To review the experience with a province-wide telehealth system in Canada, and its implications for health care and health promotion. To explore whether group support systems (GSS) based on networked computers can substitute for video conferencing technology.
Key results of the evaluation of the BC Telehealth Program are summarized. The potential of extending the successful principles through use of GSS is explored based on literature review, demonstrations, and trial use for educational applications.
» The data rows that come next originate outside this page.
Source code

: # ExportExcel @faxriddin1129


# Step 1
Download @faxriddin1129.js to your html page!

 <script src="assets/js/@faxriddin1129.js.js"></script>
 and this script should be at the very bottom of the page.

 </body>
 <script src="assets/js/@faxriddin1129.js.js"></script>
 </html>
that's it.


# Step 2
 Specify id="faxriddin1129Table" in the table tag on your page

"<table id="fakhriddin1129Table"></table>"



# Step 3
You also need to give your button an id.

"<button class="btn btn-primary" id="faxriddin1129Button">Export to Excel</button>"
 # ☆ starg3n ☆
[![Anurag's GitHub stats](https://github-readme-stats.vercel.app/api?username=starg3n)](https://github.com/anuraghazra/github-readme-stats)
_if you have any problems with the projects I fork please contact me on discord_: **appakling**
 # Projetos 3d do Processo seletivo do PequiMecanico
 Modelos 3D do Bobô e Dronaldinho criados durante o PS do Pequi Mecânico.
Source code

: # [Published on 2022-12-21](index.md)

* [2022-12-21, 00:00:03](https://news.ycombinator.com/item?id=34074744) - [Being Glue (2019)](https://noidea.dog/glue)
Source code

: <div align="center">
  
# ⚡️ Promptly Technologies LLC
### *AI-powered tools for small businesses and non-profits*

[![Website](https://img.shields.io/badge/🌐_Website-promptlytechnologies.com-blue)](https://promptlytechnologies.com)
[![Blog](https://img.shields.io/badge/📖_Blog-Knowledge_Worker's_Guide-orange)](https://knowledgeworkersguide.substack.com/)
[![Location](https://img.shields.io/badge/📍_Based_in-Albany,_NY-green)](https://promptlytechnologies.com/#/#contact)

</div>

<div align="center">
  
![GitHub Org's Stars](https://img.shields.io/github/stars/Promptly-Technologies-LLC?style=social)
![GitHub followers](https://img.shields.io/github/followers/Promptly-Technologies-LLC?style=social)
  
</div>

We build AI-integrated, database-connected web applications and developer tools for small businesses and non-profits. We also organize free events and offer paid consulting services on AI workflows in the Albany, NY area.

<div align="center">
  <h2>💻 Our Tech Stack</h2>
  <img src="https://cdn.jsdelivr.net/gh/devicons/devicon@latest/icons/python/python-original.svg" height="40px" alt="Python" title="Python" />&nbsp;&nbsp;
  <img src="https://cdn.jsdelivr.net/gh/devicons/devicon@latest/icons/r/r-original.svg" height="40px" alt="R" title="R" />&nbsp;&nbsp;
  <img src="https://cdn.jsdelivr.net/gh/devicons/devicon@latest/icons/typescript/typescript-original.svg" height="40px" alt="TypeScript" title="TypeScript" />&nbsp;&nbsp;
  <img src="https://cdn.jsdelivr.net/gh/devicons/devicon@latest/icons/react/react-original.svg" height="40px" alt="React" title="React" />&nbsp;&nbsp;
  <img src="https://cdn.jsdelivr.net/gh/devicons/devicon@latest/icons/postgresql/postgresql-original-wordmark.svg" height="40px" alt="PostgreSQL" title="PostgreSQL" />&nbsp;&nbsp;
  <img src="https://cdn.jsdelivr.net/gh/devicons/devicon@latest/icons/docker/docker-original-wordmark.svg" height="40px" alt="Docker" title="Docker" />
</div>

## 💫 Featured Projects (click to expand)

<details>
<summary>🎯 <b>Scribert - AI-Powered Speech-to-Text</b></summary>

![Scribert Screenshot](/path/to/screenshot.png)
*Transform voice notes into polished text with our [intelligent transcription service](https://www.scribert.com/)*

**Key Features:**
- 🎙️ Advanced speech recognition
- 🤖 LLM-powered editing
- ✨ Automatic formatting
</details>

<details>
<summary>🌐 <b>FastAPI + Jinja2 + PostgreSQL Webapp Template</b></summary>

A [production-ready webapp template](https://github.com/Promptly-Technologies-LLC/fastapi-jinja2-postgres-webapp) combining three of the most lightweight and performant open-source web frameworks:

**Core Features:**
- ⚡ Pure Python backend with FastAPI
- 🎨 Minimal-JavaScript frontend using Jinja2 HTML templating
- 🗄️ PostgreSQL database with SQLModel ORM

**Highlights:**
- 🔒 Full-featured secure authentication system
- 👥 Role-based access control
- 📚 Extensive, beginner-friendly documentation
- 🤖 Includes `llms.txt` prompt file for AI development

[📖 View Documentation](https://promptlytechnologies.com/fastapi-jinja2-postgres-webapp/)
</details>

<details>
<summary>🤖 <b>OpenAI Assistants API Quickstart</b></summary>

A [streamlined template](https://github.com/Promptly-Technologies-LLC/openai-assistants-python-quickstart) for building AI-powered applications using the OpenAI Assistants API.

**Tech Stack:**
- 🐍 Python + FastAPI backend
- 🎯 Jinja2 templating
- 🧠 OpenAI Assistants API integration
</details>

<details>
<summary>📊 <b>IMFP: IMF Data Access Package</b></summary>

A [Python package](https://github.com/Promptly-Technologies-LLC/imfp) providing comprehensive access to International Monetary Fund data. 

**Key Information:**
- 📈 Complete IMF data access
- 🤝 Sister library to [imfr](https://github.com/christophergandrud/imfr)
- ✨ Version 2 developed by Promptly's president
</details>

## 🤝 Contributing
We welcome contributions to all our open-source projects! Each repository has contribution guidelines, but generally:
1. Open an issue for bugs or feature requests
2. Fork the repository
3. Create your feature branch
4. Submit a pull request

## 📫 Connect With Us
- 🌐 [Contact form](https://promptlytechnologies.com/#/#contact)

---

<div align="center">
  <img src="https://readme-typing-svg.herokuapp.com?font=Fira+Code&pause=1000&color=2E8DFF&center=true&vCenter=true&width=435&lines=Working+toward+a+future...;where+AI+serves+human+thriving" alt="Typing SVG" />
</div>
The BC Telehealth Program was designed to support health professionals at secondary care facilities, such as regional and district hospitals in two application domains: children's and women's health (C&W) and emergency room and trauma care (ER-Trauma). Successful applications extended beyond health professionals and focused on chronic conditions, the management of which is contingent on visual information, and involves established teams in regular scheduled visits or in sessions scheduled well in advance. Ad hoc applications, in particular applications under emergency conditions proved problematic. Administrative applications in support of telehealth implementation, e.g., through facilitation of management and provider education, are essential for clinical success. Savings from support of administrative applications exceeded the substantial capital investment and made educational and clinical applications available at variable cost. Educational applications were shown to have significant clinical benefits. Exploration of GSS technology showed that it may not be mature enough to substitute for video conferencing technology in support of sophisticated training and education aiming at clinical impact.
The substantial clinical and efficiency gains provided by video conferencing-based telehealth may for now continue to depend on mature video-conferencing technology.